Strengths of our review include methods to minimize bias, such as a comprehensive literature search, duplicate data abstraction, consideration of important clinical outcomes, and inclusion of additional methodological or clinical information from authors. The primary limitation is the small number and size of RCTs comparing pure hemofiltration to pure hemodialysis at similar doses. Sensitivity analyses, including trials whose arms also varied with respect to dose, gave similar results, as expected given recent large trials [4, 5] and meta-analyses [6, 7] that found similar outcomes with different RRT doses. In addition, trials varied in the modality of RRT used, timing of initiation, and types of filters and blood flows, although recent meta-analyses have not found differential outcomes based on these factors [7073]. We did not consider comparisons of blood clearance modes with peritoneal dialysis [74, 75], which is used in some areas of the world to treat acute kidney failure. Finally, heterogeneity may have been underestimated because these tests are underpowered when there are few trials. Although hemofiltration is of particular interest in patients with sepsis, in whom pro-inflammatory mediators are increased, there was insufficient data to conduct a subgroup analysis in these patients. In addition, we did not examine the role of hemofiltration vs hemodialysis in patients with sepsis who have not yet developed AKI [40] or the role of hemofiltration compared to no RRT [7679].

Conclusions

Pooled data from a few randomized trials suggest that hemofiltration increases the clearance of medium to larger molecules without improving clinical outcomes, though confidence intervals are wide. Hemofiltration may also reduce filter life. This latter finding, together with the increased replacement fluid requirements to achieve equivalent small-molecule clearance when pre-filter replacement is used, suggests that hemofiltration may be more expensive than hemodialysis. Our findings support the need for additional pilot data [80] to evaluate the impact of hemofiltration vs. hemodialysis on intermediate outcomes, such as vasopressor requirements, that may serve as valid surrogates for important clinical outcomes that could subsequently be evaluated in a large definitive trial.

Key messages

  • Few randomized controlled trials have compared hemofiltration vs hemodialysis for the treatment of acute kidney injury.

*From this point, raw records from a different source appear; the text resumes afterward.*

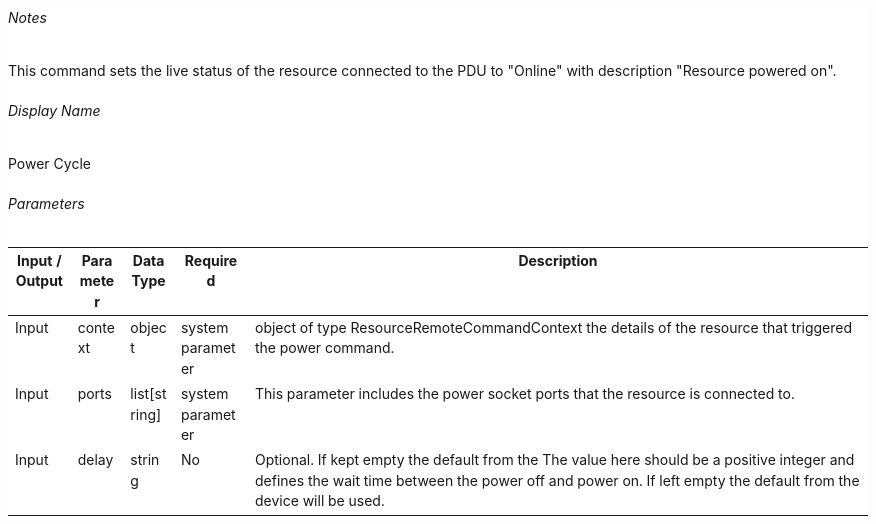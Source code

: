 ###### Notes
This command sets the live status of the resource connected to the PDU to "Online" with description "Resource powered on".

###### Display Name
Power Cycle

###### Parameters
Input / Output | Parameter | Data Type | Required | Description
--- | --- | --- | --- | ---
Input | context | object | system parameter  | object of type ResourceRemoteCommandContext the details of the resource that triggered the power command.
Input | ports | list[string] | system parameter | This parameter includes the power socket ports that the resource is connected to.
Input | delay | string | No |  Optional. If kept empty the default from the The value here should be a positive integer and defines the wait time between the power off and power on. If left empty the default from the device will be used.
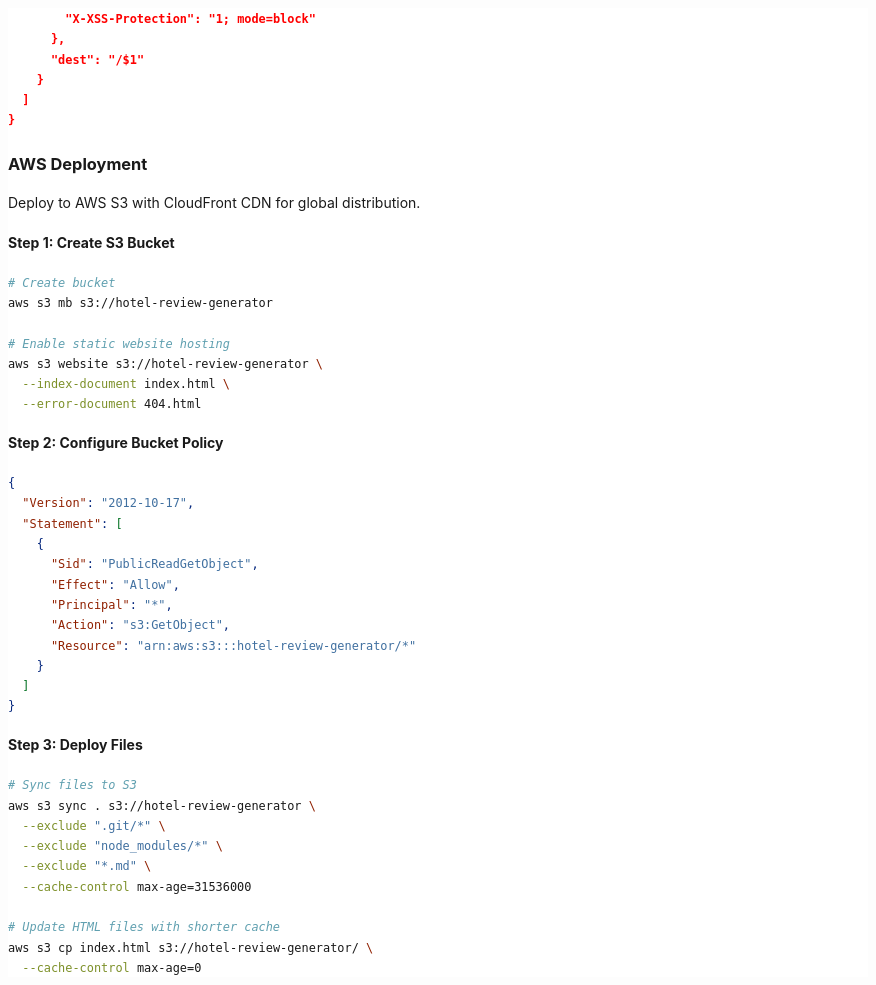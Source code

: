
 ```json
        "X-XSS-Protection": "1; mode=block"
      },
      "dest": "/$1"
    }
  ]
}
```

### AWS Deployment

Deploy to AWS S3 with CloudFront CDN for global distribution.

#### Step 1: Create S3 Bucket
```bash
# Create bucket
aws s3 mb s3://hotel-review-generator

# Enable static website hosting
aws s3 website s3://hotel-review-generator \
  --index-document index.html \
  --error-document 404.html
```

#### Step 2: Configure Bucket Policy
```json
{
  "Version": "2012-10-17",
  "Statement": [
    {
      "Sid": "PublicReadGetObject",
      "Effect": "Allow",
      "Principal": "*",
      "Action": "s3:GetObject",
      "Resource": "arn:aws:s3:::hotel-review-generator/*"
    }
  ]
}
```

#### Step 3: Deploy Files
```bash
# Sync files to S3
aws s3 sync . s3://hotel-review-generator \
  --exclude ".git/*" \
  --exclude "node_modules/*" \
  --exclude "*.md" \
  --cache-control max-age=31536000

# Update HTML files with shorter cache
aws s3 cp index.html s3://hotel-review-generator/ \
  --cache-control max-age=0
```
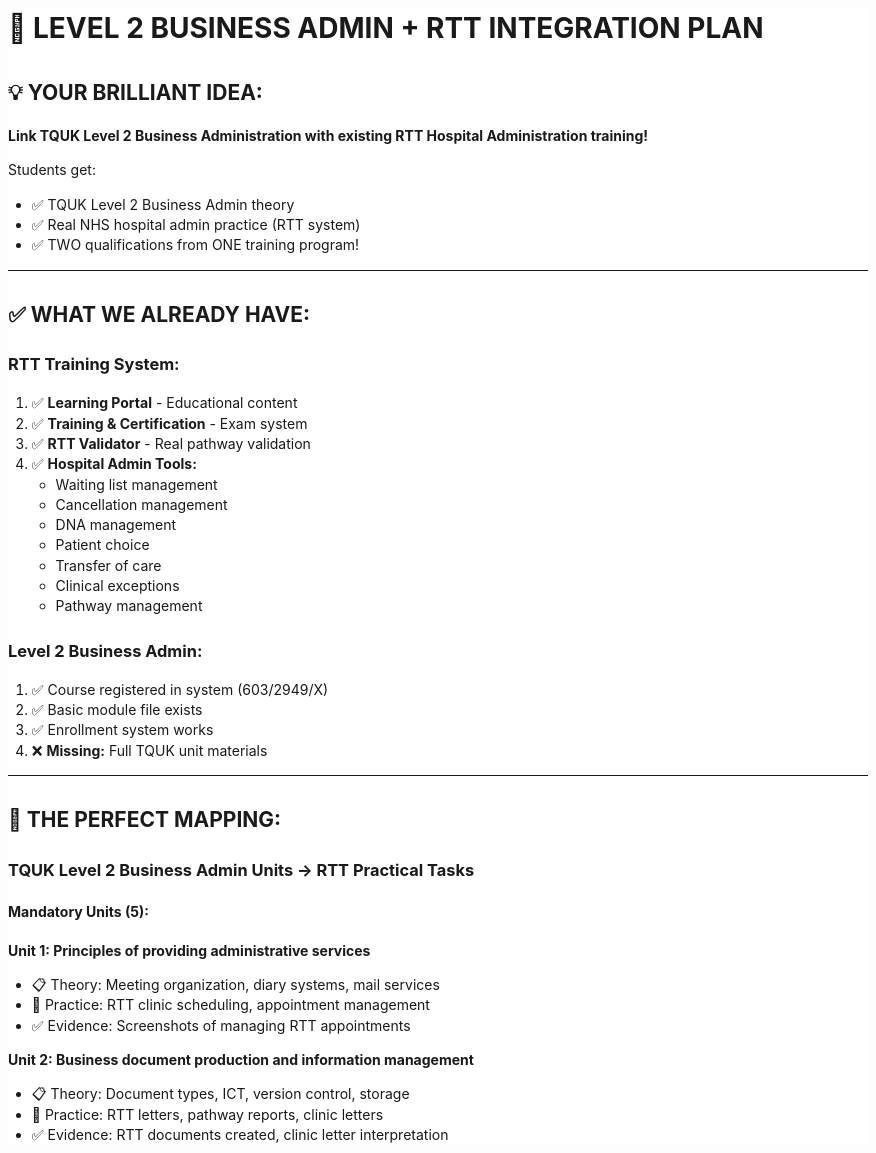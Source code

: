# 🎯 LEVEL 2 BUSINESS ADMIN + RTT INTEGRATION PLAN

## 💡 YOUR BRILLIANT IDEA:

**Link TQUK Level 2 Business Administration with existing RTT Hospital Administration training!**

Students get:
- ✅ TQUK Level 2 Business Admin theory
- ✅ Real NHS hospital admin practice (RTT system)
- ✅ TWO qualifications from ONE training program!

---

## ✅ WHAT WE ALREADY HAVE:

### **RTT Training System:**
1. ✅ **Learning Portal** - Educational content
2. ✅ **Training & Certification** - Exam system
3. ✅ **RTT Validator** - Real pathway validation
4. ✅ **Hospital Admin Tools:**
   - Waiting list management
   - Cancellation management
   - DNA management
   - Patient choice
   - Transfer of care
   - Clinical exceptions
   - Pathway management

### **Level 2 Business Admin:**
1. ✅ Course registered in system (603/2949/X)
2. ✅ Basic module file exists
3. ✅ Enrollment system works
4. ❌ **Missing:** Full TQUK unit materials

---

## 🎯 THE PERFECT MAPPING:

### **TQUK Level 2 Business Admin Units → RTT Practical Tasks**

#### **Mandatory Units (5):**

**Unit 1: Principles of providing administrative services**
- 📋 Theory: Meeting organization, diary systems, mail services
- 🏥 Practice: RTT clinic scheduling, appointment management
- ✅ Evidence: Screenshots of managing RTT appointments

**Unit 2: Business document production and information management**
- 📋 Theory: Document types, ICT, version control, storage
- 🏥 Practice: RTT letters, pathway reports, clinic letters
- ✅ Evidence: RTT documents created, clinic letter interpretation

  • Pooling the results from these trials does not suggest beneficial clinical outcomes of hemofiltration vs hemodialysis, but confidence intervals are wide.

  • Compared to hemodialysis, hemofiltration may increase clearance of medium to larger molecules, but may also shorten the time to filter failure.

  • Additional pilot trials are needed to evaluate the impact of hemofiltration vs. hemodialysis on intermediate outcomes, such as vasopressor requirements, that may serve as valid surrogates for important clinical outcomes that could subsequently be evaluated in a large definitive trial.